### ASSIGNED TASK
Please give the number of lines in the records below where the word "items" occurs, and nothing else.

### INFORMATION PROVIDED
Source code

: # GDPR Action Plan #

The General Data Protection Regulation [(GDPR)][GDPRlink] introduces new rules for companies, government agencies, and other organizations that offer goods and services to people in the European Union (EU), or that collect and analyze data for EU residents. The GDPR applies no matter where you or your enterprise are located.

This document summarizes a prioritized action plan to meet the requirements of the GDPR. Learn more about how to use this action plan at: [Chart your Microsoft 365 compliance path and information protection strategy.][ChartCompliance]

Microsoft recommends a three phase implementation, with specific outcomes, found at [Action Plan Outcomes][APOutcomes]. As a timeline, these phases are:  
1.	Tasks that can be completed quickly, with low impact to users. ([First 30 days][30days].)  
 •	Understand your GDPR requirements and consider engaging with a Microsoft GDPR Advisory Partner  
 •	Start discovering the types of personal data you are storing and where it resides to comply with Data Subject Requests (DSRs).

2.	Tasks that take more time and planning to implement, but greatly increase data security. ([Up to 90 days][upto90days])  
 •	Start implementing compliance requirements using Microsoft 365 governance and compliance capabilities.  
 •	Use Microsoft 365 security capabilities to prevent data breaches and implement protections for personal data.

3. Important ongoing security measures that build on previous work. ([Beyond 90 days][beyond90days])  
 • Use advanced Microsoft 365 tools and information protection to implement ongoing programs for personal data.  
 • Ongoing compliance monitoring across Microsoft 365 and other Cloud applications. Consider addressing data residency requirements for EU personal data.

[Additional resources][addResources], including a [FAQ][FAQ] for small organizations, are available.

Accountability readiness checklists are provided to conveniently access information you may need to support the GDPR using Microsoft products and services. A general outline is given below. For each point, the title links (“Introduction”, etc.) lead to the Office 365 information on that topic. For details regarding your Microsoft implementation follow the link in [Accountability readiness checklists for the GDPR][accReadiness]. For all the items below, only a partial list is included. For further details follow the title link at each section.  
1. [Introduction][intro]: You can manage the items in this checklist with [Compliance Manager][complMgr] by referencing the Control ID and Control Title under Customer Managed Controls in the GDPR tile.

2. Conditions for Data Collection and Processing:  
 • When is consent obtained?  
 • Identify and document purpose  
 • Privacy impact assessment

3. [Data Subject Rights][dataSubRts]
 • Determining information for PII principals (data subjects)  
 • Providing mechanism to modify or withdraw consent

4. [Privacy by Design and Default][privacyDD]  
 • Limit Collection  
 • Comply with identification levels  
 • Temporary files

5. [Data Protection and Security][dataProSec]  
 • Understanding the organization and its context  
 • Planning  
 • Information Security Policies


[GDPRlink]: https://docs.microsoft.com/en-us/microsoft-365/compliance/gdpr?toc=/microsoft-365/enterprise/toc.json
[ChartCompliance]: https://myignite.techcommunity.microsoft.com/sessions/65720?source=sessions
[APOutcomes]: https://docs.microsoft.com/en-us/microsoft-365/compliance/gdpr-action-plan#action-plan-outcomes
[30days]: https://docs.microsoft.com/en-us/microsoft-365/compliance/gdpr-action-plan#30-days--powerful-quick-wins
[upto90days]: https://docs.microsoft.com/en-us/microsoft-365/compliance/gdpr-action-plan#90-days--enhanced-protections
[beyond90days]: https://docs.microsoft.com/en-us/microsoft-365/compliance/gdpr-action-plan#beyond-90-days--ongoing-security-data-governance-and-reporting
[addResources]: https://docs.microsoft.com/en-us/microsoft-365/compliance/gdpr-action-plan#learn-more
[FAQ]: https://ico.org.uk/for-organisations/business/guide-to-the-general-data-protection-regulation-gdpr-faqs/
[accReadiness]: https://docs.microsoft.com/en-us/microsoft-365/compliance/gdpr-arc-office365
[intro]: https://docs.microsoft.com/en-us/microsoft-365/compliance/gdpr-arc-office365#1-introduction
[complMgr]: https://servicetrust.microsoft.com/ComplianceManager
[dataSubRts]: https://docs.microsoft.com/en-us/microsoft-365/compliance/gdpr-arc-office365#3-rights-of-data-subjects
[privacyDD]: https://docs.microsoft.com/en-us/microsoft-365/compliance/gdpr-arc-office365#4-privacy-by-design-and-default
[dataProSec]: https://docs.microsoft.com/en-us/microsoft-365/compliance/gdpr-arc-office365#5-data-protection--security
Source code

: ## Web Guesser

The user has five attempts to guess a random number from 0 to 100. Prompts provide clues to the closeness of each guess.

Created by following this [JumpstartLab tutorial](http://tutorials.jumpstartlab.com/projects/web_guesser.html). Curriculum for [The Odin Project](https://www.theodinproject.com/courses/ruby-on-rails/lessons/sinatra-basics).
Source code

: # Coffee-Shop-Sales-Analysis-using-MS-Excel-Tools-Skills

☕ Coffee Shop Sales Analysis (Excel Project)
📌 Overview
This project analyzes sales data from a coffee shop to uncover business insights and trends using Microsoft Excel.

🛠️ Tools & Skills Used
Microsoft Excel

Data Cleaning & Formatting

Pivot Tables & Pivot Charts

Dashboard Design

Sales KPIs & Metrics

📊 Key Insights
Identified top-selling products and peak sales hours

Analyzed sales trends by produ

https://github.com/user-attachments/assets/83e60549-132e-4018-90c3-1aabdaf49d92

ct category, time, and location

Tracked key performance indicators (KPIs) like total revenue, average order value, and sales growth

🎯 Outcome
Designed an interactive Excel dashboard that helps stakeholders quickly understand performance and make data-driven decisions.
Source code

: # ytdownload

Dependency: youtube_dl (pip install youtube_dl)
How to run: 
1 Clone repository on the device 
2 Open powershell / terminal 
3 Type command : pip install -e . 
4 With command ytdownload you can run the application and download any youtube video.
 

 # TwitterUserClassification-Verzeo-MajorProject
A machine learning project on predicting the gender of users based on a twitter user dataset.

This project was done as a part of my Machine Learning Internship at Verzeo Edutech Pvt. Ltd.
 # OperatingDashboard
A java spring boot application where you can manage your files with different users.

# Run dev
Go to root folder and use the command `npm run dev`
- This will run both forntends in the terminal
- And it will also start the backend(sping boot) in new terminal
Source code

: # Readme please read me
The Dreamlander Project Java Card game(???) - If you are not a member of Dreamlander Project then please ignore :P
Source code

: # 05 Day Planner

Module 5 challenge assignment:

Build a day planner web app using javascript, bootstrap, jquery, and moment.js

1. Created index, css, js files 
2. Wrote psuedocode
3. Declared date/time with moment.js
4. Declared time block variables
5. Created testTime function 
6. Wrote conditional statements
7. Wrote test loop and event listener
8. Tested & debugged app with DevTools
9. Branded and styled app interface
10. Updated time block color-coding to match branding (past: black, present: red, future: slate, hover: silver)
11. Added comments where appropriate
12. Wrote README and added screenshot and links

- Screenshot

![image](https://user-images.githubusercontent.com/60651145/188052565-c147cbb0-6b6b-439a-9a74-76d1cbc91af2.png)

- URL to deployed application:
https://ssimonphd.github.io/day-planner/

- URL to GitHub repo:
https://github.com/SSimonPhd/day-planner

### FINISHED EXERCISE
2